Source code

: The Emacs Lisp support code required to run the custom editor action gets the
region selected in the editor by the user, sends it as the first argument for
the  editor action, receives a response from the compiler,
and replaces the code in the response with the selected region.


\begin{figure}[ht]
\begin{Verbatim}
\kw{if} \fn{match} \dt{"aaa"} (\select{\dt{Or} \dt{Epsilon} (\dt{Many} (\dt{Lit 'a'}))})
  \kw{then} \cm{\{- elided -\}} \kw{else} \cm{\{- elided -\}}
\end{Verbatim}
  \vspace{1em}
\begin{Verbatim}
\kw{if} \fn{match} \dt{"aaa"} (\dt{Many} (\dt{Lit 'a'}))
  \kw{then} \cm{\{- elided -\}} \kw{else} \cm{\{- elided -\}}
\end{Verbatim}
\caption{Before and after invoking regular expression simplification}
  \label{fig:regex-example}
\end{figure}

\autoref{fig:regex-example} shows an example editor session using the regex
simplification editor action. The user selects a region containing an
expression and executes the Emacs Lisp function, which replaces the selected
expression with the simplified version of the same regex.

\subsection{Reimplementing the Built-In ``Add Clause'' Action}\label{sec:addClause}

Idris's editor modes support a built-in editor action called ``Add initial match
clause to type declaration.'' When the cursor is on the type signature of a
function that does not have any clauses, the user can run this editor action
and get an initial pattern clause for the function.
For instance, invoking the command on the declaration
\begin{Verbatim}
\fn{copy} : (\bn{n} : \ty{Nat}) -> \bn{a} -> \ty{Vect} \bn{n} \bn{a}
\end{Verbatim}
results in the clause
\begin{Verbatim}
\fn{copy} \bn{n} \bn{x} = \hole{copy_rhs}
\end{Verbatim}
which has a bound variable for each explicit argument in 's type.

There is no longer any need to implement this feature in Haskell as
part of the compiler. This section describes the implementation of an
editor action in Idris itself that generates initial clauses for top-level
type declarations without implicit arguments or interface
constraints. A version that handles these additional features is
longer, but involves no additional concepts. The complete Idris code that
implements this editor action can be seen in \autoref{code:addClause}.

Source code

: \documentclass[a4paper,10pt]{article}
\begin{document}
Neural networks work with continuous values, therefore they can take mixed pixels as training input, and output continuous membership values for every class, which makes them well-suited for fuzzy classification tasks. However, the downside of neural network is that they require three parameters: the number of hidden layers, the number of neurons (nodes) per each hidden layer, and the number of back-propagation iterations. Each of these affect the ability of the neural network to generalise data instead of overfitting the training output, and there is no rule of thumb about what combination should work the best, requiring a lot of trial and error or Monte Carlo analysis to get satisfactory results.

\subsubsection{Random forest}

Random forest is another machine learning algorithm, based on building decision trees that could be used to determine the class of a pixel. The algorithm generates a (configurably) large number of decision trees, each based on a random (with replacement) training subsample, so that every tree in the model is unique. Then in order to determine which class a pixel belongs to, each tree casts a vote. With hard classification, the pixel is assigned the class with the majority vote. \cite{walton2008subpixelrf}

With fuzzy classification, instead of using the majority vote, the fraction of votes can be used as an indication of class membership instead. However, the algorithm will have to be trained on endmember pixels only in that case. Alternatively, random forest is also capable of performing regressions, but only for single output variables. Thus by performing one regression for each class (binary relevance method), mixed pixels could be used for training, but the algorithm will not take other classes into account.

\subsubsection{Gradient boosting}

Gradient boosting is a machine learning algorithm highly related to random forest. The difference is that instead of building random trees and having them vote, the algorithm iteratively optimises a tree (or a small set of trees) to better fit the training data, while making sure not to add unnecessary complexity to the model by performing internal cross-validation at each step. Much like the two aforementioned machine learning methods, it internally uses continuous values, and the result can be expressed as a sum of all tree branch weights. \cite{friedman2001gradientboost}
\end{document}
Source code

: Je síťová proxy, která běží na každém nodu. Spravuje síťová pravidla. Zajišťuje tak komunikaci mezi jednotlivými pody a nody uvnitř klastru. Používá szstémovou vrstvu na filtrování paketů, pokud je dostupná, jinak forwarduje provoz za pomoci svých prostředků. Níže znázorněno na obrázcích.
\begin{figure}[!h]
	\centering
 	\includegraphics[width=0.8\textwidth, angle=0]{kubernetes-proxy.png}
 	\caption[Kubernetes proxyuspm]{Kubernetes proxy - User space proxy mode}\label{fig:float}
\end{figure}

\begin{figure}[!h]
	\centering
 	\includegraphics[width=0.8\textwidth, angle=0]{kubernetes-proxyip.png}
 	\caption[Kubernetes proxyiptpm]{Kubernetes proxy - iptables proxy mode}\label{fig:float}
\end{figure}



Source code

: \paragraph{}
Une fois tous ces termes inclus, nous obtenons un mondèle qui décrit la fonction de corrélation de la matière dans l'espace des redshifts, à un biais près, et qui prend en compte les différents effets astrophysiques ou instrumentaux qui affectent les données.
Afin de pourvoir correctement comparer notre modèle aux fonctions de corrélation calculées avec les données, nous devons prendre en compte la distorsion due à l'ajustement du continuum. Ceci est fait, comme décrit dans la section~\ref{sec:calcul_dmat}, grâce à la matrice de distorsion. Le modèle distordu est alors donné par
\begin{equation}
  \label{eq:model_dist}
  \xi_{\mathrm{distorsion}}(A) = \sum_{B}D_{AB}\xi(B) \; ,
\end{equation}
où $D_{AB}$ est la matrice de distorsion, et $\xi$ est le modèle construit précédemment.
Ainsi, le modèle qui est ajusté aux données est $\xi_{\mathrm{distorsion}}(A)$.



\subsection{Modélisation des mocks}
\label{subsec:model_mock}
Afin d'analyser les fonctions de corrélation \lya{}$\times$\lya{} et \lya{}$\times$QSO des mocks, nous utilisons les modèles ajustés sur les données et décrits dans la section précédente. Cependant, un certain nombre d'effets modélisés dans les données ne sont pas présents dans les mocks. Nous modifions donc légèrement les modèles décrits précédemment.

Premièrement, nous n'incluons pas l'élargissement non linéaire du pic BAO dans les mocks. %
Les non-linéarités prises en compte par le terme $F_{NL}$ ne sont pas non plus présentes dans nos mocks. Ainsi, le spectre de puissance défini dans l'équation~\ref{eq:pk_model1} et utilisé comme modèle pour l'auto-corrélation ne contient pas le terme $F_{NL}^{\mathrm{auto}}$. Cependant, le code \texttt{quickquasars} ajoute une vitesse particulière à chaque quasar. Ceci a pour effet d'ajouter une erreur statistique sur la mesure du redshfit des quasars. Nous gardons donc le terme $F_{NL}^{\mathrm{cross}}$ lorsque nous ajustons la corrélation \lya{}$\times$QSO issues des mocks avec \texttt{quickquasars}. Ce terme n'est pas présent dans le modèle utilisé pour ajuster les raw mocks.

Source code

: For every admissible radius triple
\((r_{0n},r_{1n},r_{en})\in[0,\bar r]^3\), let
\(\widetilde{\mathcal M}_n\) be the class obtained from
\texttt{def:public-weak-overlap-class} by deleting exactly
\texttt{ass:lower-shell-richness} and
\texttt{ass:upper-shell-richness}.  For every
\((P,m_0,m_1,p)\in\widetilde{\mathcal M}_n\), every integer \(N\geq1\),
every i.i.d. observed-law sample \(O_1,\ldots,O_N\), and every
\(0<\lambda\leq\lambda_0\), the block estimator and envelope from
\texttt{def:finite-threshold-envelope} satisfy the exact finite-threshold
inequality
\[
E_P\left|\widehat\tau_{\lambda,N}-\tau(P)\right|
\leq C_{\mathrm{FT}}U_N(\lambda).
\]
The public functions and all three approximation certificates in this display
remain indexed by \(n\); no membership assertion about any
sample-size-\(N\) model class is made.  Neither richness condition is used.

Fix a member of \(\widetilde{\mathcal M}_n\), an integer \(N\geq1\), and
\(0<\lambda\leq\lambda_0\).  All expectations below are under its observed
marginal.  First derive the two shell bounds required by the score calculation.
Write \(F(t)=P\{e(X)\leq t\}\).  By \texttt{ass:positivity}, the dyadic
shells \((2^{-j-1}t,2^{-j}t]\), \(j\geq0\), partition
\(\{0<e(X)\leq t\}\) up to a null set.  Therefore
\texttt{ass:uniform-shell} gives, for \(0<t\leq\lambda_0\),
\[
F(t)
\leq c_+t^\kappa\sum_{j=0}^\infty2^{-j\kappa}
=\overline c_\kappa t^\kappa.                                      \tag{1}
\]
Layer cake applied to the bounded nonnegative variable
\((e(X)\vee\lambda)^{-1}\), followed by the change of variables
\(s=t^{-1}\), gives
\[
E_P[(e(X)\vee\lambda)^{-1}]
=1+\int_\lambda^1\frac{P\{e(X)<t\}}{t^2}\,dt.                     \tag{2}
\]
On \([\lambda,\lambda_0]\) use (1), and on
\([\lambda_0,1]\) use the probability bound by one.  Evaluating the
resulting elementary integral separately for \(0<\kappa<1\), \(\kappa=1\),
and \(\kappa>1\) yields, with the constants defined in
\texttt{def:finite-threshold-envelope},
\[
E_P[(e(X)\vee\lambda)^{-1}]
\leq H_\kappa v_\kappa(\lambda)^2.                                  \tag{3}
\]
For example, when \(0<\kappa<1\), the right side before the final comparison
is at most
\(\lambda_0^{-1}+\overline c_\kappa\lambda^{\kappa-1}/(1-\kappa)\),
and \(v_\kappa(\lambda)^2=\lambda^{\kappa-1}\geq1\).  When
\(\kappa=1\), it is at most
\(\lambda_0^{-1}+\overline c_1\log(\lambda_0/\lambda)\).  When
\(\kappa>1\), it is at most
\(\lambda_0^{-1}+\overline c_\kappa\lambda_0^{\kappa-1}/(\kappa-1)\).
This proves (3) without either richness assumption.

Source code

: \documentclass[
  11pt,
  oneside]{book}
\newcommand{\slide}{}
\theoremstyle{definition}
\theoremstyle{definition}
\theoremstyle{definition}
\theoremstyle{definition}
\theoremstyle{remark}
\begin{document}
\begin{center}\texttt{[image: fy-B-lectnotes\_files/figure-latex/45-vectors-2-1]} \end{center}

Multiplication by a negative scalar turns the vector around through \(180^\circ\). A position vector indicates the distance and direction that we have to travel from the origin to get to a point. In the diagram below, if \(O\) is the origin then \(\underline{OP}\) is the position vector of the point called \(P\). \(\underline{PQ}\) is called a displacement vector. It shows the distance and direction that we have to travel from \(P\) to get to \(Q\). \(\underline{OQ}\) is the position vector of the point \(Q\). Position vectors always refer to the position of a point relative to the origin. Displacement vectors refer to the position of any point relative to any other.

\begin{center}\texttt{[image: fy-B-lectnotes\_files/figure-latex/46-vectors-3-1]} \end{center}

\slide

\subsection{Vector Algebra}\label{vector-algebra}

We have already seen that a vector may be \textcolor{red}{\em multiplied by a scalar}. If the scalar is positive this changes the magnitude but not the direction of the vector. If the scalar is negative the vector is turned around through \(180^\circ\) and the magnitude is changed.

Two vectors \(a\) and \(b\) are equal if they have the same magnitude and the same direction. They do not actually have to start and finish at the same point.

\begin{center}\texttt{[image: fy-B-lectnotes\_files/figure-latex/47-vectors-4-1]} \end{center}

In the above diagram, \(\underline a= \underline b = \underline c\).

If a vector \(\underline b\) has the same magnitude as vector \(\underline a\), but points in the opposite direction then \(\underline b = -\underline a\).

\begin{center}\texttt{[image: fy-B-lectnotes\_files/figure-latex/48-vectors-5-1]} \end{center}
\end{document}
* * *
• **WHAT TO PRODUCE**: Locate the string "below" in the listing above and copy every line where it occurs.

• **EXPECTED ANSWER**:
\(0<\lambda\leq\lambda_0\).  All expectations below are under its observed
Multiplication by a negative scalar turns the vector around through \(180^\circ\). A position vector indicates the distance and direction that we have to travel from the origin to get to a point. In the diagram below, if \(O\) is the origin then \(\underline{OP}\) is the position vector of the point called \(P\). \(\underline{PQ}\) is called a displacement vector. It shows the distance and direction that we have to travel from \(P\) to get to \(Q\). \(\underline{OQ}\) is the position vector of the point \(Q\). Position vectors always refer to the position of a point relative to the origin. Displacement vectors refer to the position of any point relative to any other.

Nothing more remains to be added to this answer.